Below are some entries. Copy each line in them that holds "baidu".

** Opening Source information block **

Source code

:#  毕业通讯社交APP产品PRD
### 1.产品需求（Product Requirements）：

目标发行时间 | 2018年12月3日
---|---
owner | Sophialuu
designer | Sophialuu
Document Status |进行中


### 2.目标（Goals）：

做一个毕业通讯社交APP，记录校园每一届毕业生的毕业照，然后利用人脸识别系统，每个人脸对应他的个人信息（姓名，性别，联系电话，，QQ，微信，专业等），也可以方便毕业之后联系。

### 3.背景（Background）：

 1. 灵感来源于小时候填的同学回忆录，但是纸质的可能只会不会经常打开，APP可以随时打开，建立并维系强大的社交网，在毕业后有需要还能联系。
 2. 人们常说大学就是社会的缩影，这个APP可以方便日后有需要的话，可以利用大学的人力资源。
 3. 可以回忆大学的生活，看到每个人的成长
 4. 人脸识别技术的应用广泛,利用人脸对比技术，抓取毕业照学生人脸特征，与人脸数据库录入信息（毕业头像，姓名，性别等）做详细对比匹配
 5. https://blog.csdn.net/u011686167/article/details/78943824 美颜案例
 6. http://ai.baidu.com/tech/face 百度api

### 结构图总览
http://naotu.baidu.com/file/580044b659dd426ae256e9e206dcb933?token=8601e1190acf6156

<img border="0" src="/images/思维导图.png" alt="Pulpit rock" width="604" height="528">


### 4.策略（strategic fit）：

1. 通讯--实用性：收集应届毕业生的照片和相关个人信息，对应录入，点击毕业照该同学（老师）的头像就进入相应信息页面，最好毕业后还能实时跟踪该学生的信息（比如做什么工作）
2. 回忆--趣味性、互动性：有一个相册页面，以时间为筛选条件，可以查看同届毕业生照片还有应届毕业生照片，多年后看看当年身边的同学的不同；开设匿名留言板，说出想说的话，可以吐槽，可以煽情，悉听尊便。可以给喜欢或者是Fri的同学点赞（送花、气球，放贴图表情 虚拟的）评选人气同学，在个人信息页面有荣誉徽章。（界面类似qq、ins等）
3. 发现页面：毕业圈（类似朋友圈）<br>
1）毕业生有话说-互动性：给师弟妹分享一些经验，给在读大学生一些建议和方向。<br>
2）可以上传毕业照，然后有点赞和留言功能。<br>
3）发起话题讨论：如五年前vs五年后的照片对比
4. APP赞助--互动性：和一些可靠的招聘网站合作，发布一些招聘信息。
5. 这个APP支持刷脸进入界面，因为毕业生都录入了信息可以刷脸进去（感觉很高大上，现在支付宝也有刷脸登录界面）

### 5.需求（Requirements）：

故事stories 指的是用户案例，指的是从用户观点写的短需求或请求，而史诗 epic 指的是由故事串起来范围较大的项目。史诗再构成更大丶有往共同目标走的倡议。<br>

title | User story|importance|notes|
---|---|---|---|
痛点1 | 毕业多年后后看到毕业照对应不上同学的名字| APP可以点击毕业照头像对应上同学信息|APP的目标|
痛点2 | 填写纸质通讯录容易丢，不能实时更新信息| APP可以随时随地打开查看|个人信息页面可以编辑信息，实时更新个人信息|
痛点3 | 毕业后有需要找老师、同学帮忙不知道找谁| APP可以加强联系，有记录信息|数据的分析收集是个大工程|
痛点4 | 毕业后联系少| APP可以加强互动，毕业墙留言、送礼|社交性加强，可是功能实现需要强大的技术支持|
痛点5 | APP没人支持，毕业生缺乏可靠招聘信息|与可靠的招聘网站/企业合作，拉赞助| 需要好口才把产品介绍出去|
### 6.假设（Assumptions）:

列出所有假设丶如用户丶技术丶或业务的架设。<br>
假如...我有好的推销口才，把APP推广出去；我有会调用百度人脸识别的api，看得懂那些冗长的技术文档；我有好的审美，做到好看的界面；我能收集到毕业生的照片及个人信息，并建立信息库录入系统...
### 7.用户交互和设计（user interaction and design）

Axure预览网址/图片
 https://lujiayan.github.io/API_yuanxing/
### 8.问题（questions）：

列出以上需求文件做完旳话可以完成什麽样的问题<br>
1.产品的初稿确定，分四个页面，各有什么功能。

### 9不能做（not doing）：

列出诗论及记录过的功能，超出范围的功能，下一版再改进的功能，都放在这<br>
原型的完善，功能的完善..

** Closing Source information block **

> [Solution to the problem]:
 6. http://ai.baidu.com/tech/face 百度api
http://naotu.baidu.com/file/580044b659dd426ae256e9e206dcb933?token=8601e1190acf6156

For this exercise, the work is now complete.